El señor J.G.C. expresa que durante cinco años, a pesar de su pobreza, le ha dado todo lo necesario a la niña y la ha querido como si fuera su propia hija, razón por la cual le causa un gran sufrimiento la decisión del Instituto Colombiano de Bienestar Familiar de quitársela y buscarle otros padres adoptivos. Sostiene que la única razón en la que se basó el Instituto es su homosexualidad, a pesar de que esta característica no lo inhabilita para ser un buen padre.

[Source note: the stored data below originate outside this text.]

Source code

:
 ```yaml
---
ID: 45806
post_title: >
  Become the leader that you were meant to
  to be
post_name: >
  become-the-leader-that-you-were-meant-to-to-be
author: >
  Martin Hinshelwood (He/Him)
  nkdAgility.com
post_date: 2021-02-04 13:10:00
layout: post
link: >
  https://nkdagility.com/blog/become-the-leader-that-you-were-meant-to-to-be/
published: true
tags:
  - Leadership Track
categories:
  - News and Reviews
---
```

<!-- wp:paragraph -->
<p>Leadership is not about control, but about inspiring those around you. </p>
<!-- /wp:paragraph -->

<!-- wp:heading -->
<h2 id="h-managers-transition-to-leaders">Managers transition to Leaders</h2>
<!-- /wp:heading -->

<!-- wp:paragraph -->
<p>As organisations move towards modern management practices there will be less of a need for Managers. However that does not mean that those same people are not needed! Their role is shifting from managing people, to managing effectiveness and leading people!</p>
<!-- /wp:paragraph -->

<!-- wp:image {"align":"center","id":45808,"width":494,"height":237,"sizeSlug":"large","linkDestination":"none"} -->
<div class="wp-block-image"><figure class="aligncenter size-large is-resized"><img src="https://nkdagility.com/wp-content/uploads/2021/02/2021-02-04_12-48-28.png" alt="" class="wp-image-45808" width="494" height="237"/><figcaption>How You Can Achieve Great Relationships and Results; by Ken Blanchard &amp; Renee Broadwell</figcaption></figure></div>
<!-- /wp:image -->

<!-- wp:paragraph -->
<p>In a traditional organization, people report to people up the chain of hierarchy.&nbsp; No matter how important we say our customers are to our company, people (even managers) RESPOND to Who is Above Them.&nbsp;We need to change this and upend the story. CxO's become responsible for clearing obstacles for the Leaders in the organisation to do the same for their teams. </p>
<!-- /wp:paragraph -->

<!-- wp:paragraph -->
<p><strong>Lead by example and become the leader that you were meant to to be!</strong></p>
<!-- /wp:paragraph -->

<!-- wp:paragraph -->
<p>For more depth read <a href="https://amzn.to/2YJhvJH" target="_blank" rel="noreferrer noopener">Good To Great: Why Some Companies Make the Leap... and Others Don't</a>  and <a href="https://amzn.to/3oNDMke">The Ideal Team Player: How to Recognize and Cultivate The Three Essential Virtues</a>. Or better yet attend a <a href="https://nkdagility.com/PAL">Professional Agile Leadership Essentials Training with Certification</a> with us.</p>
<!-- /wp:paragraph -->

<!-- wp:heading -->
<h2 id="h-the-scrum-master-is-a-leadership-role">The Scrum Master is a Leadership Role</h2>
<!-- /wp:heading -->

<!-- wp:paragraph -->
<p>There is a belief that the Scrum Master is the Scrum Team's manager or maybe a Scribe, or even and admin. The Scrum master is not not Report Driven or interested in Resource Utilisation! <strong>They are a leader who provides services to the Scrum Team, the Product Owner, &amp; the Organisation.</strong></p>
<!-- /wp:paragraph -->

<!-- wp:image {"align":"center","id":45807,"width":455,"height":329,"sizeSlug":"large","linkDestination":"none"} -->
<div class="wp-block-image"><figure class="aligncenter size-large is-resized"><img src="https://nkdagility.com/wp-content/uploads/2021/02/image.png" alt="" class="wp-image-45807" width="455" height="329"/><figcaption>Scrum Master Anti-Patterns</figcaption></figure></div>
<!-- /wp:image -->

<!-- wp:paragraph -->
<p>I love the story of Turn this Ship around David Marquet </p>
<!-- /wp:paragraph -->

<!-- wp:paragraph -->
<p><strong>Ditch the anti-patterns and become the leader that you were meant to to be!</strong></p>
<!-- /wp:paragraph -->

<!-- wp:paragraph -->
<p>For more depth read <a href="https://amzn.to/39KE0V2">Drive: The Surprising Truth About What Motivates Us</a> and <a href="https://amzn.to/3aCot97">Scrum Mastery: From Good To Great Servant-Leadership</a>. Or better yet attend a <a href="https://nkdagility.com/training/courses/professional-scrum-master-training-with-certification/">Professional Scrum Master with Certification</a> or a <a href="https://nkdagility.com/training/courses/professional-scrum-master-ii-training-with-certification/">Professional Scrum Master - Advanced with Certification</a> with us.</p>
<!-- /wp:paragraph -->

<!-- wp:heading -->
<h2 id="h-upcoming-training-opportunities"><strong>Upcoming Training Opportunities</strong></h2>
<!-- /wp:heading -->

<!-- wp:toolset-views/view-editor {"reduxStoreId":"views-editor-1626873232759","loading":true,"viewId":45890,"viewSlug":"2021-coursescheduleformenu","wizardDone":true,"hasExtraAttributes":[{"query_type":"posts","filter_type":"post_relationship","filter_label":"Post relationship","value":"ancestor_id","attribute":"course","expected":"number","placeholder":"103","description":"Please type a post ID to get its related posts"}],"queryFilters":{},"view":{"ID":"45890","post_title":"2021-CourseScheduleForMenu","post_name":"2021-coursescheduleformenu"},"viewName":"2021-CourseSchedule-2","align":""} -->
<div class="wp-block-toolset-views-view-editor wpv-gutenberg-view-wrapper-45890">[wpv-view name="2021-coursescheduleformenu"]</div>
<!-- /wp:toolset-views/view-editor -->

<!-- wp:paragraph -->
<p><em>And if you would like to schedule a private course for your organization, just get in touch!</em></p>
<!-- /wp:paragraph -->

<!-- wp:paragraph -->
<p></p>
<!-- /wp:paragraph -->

Por todo lo anterior considera violado su derecho a la igualdad y el derecho de la niña a permanecer en su familia, y solicita que se ordene a la autoridad competente devolvérsela y legalizar su situación.

3. FALLO DE INSTANCIA

Conoció de la acción de tutela el Juez Promiscuo de Familia de Pasto, N., quien la negó por considerar que existían otros mecanismos judiciales de defensa al alcance del actor y que no se evidenciaba vulneración de los derechos fundamentales alegados por éste.

Tanto el Código Contencioso Administrativo como el Código del Menor consagran, en favor del interesado en adquirir o recuperar la patria potestad de un niño, mecanismos administrativos y judiciales tendentes a hacer valer sus derechos. A ninguno de ellos acudió el actor para impugnar las resoluciones que decretaron medidas de protección de la menor xx.

Por otra parte, las particulares características del grupo familiar y del medio en el que xx se desarrollaría, de continuar al lado del actor, hacían urgente la adopción de medidas de protección por parte de la entidad demandada, la cual no hizo más que cumplir con su obligación legal de proteger a los menores que se encuentren en situación irregular.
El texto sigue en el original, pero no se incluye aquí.